No more starving artists

I’ve never liked the phrase “starving artist.”

Here’s what I believe: As an artist and creative, you deserve to make money.

Being paid well is not “selling out,” “exploiting others,” or “being an evil capitalist.”

(In fact, if creative people AREN’T paid well for their work, then only the wealthy and privileged can be professional artists.)

The money you receive is an expression of how much you choose to ask for your creative work–and how much others are willing to pay you.

It is an energetic exchange that measures how you and others perceive the value of what you are offering.

(How you actually BRING IN the money is another topic for another day. But the first step is to let go of the starving artist paradigm–to believe it’s possible to make good money, and to choose to make money.)

By the way, it’s possible to have a “starving artist mindset” even if you have a high income or a lot of assets. In fact, most of us have it, whatever our level of wealth.

The starving artist mindset is the belief that art and money are in conflict. It can take a lot of forms: the belief that you can’t make money as an artist, that commercially successful work isn’t “real art”, that art is “pure” so you shouldn’t want money for it, and so on.

When you let go of the starving artist paradigm and get paid well for your creative work, here are a few things you also let go of:

  • Squeezing in time for your creative work around your day job, taking care of your kids, and all kinds of household chores… and being too exhausted to do any of it well
  • Feeling like you constantly have to choose between your creative work and the rest of your life–and feeling stressed and guilty no matter which one you choose
  • Believing that even though you have money, it isn’t “worth it” to invest in your creative work–so that you subtly resist things like working on your novel, making your film, hiring a band, or working with a coach to produce the high quality work that will take your career to the next level
  • The deep-down horrible belief that you’ll never finish your creative work and you’ll die with your potential and talent still locked away inside you

Now, letting go of the starving artist paradigm *doesn’t* mean the money starts rolling in overnight (though in a few cases, that is all it takes).

It does mean you stop squeezing the life out of your creative work with an “I don’t have enough” attitude–and open to more.

You open to give your creative work time and energy–so it can stop existing as a pipe dream, and start existing as a real thing in the world.

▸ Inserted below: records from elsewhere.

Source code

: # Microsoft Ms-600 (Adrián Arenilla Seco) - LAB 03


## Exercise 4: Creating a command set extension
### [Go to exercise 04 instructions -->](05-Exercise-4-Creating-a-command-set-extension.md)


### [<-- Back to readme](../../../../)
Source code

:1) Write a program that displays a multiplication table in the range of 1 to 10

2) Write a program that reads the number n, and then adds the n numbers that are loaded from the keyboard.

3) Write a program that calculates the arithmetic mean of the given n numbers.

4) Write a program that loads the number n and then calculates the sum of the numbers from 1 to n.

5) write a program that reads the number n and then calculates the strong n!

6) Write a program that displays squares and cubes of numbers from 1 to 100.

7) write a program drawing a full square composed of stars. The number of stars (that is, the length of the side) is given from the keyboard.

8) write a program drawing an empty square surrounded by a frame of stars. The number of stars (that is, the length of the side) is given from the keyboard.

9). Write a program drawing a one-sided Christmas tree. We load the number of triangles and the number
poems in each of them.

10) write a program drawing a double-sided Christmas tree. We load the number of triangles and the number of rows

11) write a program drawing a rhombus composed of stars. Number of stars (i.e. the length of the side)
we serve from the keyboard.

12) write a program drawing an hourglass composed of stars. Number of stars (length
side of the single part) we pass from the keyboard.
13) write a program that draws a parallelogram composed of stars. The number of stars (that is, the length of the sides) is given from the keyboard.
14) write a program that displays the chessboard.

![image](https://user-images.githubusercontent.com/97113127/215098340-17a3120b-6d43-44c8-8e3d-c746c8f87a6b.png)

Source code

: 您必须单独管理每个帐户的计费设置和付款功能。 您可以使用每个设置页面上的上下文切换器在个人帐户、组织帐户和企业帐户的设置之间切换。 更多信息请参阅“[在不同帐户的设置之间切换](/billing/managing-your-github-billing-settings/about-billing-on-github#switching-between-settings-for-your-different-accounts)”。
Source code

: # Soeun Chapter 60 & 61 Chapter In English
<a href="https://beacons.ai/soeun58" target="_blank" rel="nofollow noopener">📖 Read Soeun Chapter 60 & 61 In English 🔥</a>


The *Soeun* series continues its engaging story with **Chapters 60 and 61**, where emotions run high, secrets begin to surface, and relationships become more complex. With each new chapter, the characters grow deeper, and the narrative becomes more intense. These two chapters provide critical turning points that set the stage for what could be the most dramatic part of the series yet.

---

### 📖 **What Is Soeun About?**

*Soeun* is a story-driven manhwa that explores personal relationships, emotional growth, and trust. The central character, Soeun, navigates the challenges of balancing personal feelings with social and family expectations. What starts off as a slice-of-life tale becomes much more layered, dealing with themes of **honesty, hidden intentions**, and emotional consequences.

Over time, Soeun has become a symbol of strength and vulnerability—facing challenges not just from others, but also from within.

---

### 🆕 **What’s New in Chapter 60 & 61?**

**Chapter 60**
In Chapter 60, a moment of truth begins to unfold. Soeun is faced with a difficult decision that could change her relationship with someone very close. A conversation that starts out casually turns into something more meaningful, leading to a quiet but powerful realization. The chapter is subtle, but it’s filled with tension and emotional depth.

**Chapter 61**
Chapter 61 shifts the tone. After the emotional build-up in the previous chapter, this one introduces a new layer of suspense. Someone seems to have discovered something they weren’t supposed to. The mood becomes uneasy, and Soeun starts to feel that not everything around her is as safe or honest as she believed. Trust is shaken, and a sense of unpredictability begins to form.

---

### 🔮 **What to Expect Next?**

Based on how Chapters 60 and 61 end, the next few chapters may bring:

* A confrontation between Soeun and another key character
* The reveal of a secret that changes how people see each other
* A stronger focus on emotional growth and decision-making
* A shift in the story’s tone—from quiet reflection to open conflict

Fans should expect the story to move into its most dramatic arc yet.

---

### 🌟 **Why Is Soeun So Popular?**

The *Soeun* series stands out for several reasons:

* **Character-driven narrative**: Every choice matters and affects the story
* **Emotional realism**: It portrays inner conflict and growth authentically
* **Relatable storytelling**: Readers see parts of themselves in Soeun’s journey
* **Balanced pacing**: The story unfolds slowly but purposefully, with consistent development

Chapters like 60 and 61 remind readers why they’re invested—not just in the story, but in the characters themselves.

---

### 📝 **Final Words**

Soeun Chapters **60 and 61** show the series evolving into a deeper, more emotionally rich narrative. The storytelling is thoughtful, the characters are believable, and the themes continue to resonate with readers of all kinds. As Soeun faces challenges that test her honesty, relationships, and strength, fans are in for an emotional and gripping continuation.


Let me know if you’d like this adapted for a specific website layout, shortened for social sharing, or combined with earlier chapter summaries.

You open to invest money in your creative work–doing it, working with teachers, working with coaches–so you can create incredible work and incredible success.

You open to being seen–to putting your work out there so you can win awards, sign clients, get exhibited, get optioned for films… and so you can move people and change their lives.  

So, will you stop living like a starving artist?

Will you go for the creative success you want?